*** Block opens ***

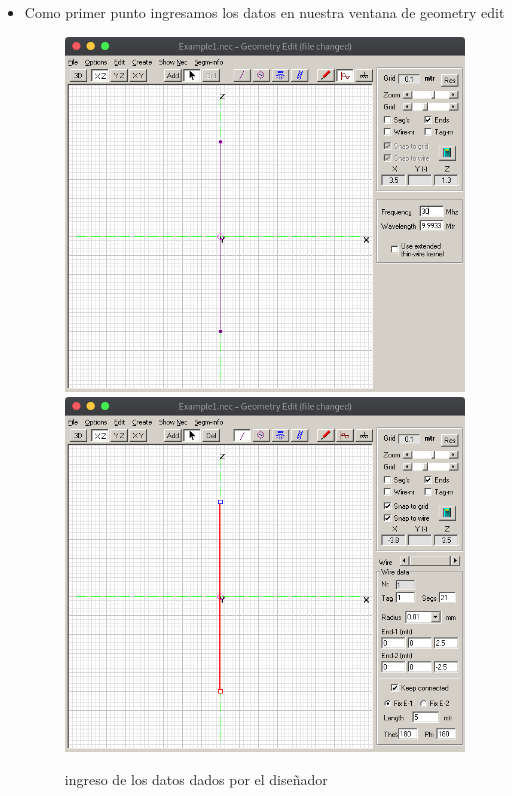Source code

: \documentclass[11pt,a4paper]{article}
\begin{document}
\begin{itemize}
    \item Como primer punto ingresamos los datos en nuestra ventana de geometry edit
    
    \begin{figure}[H]
    \centering
    \includegraphics[scale=0.35]{images/dipolo/dipolo1.png}
    \includegraphics[scale=0.35]{images/dipolo/dipolo2.png}
    \caption{ingreso de los datos dados por el diseñador}
    \label{fig3:yagui2d}
    \end{figure}
    
\end{itemize}
\end{document}
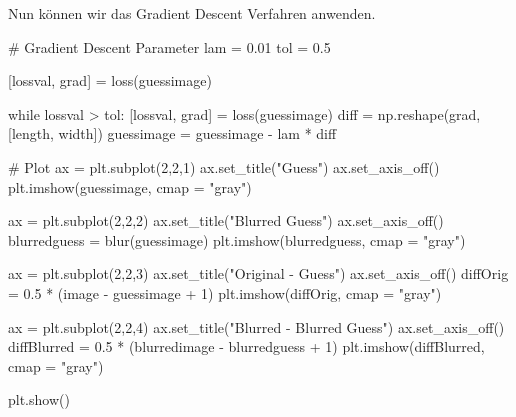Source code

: \documentclass[
  a4paper,
  DIV=11]{scrreprt}
\newenvironment{Shaded}{\begin{snugshade}}{\end{snugshade}}
\newcommand{\CommentTok}[1]{\textcolor[rgb]{0.37,0.37,0.37}{#1}}
\newcommand{\ControlFlowTok}[1]{\textcolor[rgb]{0.00,0.23,0.31}{#1}}
\newcommand{\DecValTok}[1]{\textcolor[rgb]{0.68,0.00,0.00}{#1}}
\newcommand{\FloatTok}[1]{\textcolor[rgb]{0.68,0.00,0.00}{#1}}
\newcommand{\NormalTok}[1]{\textcolor[rgb]{0.00,0.23,0.31}{#1}}
\newcommand{\OperatorTok}[1]{\textcolor[rgb]{0.37,0.37,0.37}{#1}}
\newcommand{\StringTok}[1]{\textcolor[rgb]{0.13,0.47,0.30}{#1}}
\theoremstyle{definition}
\theoremstyle{definition}
\theoremstyle{remark}
\begin{document}
Nun können wir das Gradient Descent Verfahren anwenden.

\begin{Shaded}
\begin{Highlighting}[]
\CommentTok{\# Gradient Descent Parameter}
\NormalTok{lam }\OperatorTok{=} \FloatTok{0.01}
\NormalTok{tol }\OperatorTok{=} \FloatTok{0.5}

\NormalTok{[lossval, grad] }\OperatorTok{=}\NormalTok{ loss(guessimage)}

\ControlFlowTok{while}\NormalTok{ lossval }\OperatorTok{\textgreater{}}\NormalTok{ tol:}
\NormalTok{    [lossval, grad] }\OperatorTok{=}\NormalTok{ loss(guessimage) }
\NormalTok{    diff }\OperatorTok{=}\NormalTok{ np.reshape(grad, [length, width])}
\NormalTok{    guessimage }\OperatorTok{=}\NormalTok{ guessimage }\OperatorTok{{-}}\NormalTok{ lam }\OperatorTok{*}\NormalTok{ diff}

\CommentTok{\# Plot}
\NormalTok{ax }\OperatorTok{=}\NormalTok{ plt.subplot(}\DecValTok{2}\NormalTok{,}\DecValTok{2}\NormalTok{,}\DecValTok{1}\NormalTok{)}
\NormalTok{ax.set\_title(}\StringTok{"Guess"}\NormalTok{)}
\NormalTok{ax.set\_axis\_off()}
\NormalTok{plt.imshow(guessimage, cmap }\OperatorTok{=} \StringTok{"gray"}\NormalTok{)}

\NormalTok{ax }\OperatorTok{=}\NormalTok{ plt.subplot(}\DecValTok{2}\NormalTok{,}\DecValTok{2}\NormalTok{,}\DecValTok{2}\NormalTok{)}
\NormalTok{ax.set\_title(}\StringTok{"Blurred Guess"}\NormalTok{)}
\NormalTok{ax.set\_axis\_off()}
\NormalTok{blurredguess }\OperatorTok{=}\NormalTok{ blur(guessimage)}
\NormalTok{plt.imshow(blurredguess, cmap }\OperatorTok{=} \StringTok{"gray"}\NormalTok{)}

\NormalTok{ax }\OperatorTok{=}\NormalTok{ plt.subplot(}\DecValTok{2}\NormalTok{,}\DecValTok{2}\NormalTok{,}\DecValTok{3}\NormalTok{)}
\NormalTok{ax.set\_title(}\StringTok{"Original {-} Guess"}\NormalTok{)}
\NormalTok{ax.set\_axis\_off()}
\NormalTok{diffOrig }\OperatorTok{=} \FloatTok{0.5} \OperatorTok{*}\NormalTok{ (image }\OperatorTok{{-}}\NormalTok{ guessimage }\OperatorTok{+} \DecValTok{1}\NormalTok{)}
\NormalTok{plt.imshow(diffOrig, cmap }\OperatorTok{=} \StringTok{"gray"}\NormalTok{)}

\NormalTok{ax }\OperatorTok{=}\NormalTok{ plt.subplot(}\DecValTok{2}\NormalTok{,}\DecValTok{2}\NormalTok{,}\DecValTok{4}\NormalTok{)}
\NormalTok{ax.set\_title(}\StringTok{"Blurred {-} Blurred Guess"}\NormalTok{)}
\NormalTok{ax.set\_axis\_off()}
\NormalTok{diffBlurred }\OperatorTok{=} \FloatTok{0.5} \OperatorTok{*}\NormalTok{ (blurredimage }\OperatorTok{{-}}\NormalTok{ blurredguess }\OperatorTok{+} \DecValTok{1}\NormalTok{)}
\NormalTok{plt.imshow(diffBlurred, cmap }\OperatorTok{=} \StringTok{"gray"}\NormalTok{)}

\NormalTok{plt.show()}
\end{Highlighting}
\end{Shaded}
\end{document}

*** Block closes ***

• [Exercise brief] If pictures appear in the data, do not print them; repeat the rest exactly.

• [Expected answer]
Source code

: \documentclass[11pt,a4paper]{article}
\begin{document}
\begin{itemize}
    \item Como primer punto ingresamos los datos en nuestra ventana de geometry edit
    
    \begin{figure}[H]
    \centering
    \includegraphics[scale=0.35]{images/dipolo/dipolo1.png}
    \includegraphics[scale=0.35]{images/dipolo/dipolo2.png}
    \caption{ingreso de los datos dados por el diseñador}
    \label{fig3:yagui2d}
    \end{figure}
    
\end{itemize}
\end{document}
Source code

: \documentclass[
  a4paper,
  DIV=11]{scrreprt}
\newenvironment{Shaded}{\begin{snugshade}}{\end{snugshade}}
\newcommand{\CommentTok}[1]{\textcolor[rgb]{0.37,0.37,0.37}{#1}}
\newcommand{\ControlFlowTok}[1]{\textcolor[rgb]{0.00,0.23,0.31}{#1}}
\newcommand{\DecValTok}[1]{\textcolor[rgb]{0.68,0.00,0.00}{#1}}
\newcommand{\FloatTok}[1]{\textcolor[rgb]{0.68,0.00,0.00}{#1}}
\newcommand{\NormalTok}[1]{\textcolor[rgb]{0.00,0.23,0.31}{#1}}
\newcommand{\OperatorTok}[1]{\textcolor[rgb]{0.37,0.37,0.37}{#1}}
\newcommand{\StringTok}[1]{\textcolor[rgb]{0.13,0.47,0.30}{#1}}
\theoremstyle{definition}
\theoremstyle{definition}
\theoremstyle{remark}
\begin{document}
Nun können wir das Gradient Descent Verfahren anwenden.

\begin{Shaded}
\begin{Highlighting}[]
\CommentTok{\# Gradient Descent Parameter}
\NormalTok{lam }\OperatorTok{=} \FloatTok{0.01}
\NormalTok{tol }\OperatorTok{=} \FloatTok{0.5}

\NormalTok{[lossval, grad] }\OperatorTok{=}\NormalTok{ loss(guessimage)}

\ControlFlowTok{while}\NormalTok{ lossval }\OperatorTok{\textgreater{}}\NormalTok{ tol:}
\NormalTok{    [lossval, grad] }\OperatorTok{=}\NormalTok{ loss(guessimage) }
\NormalTok{    diff }\OperatorTok{=}\NormalTok{ np.reshape(grad, [length, width])}
\NormalTok{    guessimage }\OperatorTok{=}\NormalTok{ guessimage }\OperatorTok{{-}}\NormalTok{ lam }\OperatorTok{*}\NormalTok{ diff}

\CommentTok{\# Plot}
\NormalTok{ax }\OperatorTok{=}\NormalTok{ plt.subplot(}\DecValTok{2}\NormalTok{,}\DecValTok{2}\NormalTok{,}\DecValTok{1}\NormalTok{)}
\NormalTok{ax.set\_title(}\StringTok{"Guess"}\NormalTok{)}
\NormalTok{ax.set\_axis\_off()}
\NormalTok{plt.imshow(guessimage, cmap }\OperatorTok{=} \StringTok{"gray"}\NormalTok{)}

\NormalTok{ax }\OperatorTok{=}\NormalTok{ plt.subplot(}\DecValTok{2}\NormalTok{,}\DecValTok{2}\NormalTok{,}\DecValTok{2}\NormalTok{)}
\NormalTok{ax.set\_title(}\StringTok{"Blurred Guess"}\NormalTok{)}
\NormalTok{ax.set\_axis\_off()}
\NormalTok{blurredguess }\OperatorTok{=}\NormalTok{ blur(guessimage)}
\NormalTok{plt.imshow(blurredguess, cmap }\OperatorTok{=} \StringTok{"gray"}\NormalTok{)}

\NormalTok{ax }\OperatorTok{=}\NormalTok{ plt.subplot(}\DecValTok{2}\NormalTok{,}\DecValTok{2}\NormalTok{,}\DecValTok{3}\NormalTok{)}
\NormalTok{ax.set\_title(}\StringTok{"Original {-} Guess"}\NormalTok{)}
\NormalTok{ax.set\_axis\_off()}
\NormalTok{diffOrig }\OperatorTok{=} \FloatTok{0.5} \OperatorTok{*}\NormalTok{ (image }\OperatorTok{{-}}\NormalTok{ guessimage }\OperatorTok{+} \DecValTok{1}\NormalTok{)}
\NormalTok{plt.imshow(diffOrig, cmap }\OperatorTok{=} \StringTok{"gray"}\NormalTok{)}

\NormalTok{ax }\OperatorTok{=}\NormalTok{ plt.subplot(}\DecValTok{2}\NormalTok{,}\DecValTok{2}\NormalTok{,}\DecValTok{4}\NormalTok{)}
\NormalTok{ax.set\_title(}\StringTok{"Blurred {-} Blurred Guess"}\NormalTok{)}
\NormalTok{ax.set\_axis\_off()}
\NormalTok{diffBlurred }\OperatorTok{=} \FloatTok{0.5} \OperatorTok{*}\NormalTok{ (blurredimage }\OperatorTok{{-}}\NormalTok{ blurredguess }\OperatorTok{+} \DecValTok{1}\NormalTok{)}
\NormalTok{plt.imshow(diffBlurred, cmap }\OperatorTok{=} \StringTok{"gray"}\NormalTok{)}

\NormalTok{plt.show()}
\end{Highlighting}
\end{Shaded}
\end{document}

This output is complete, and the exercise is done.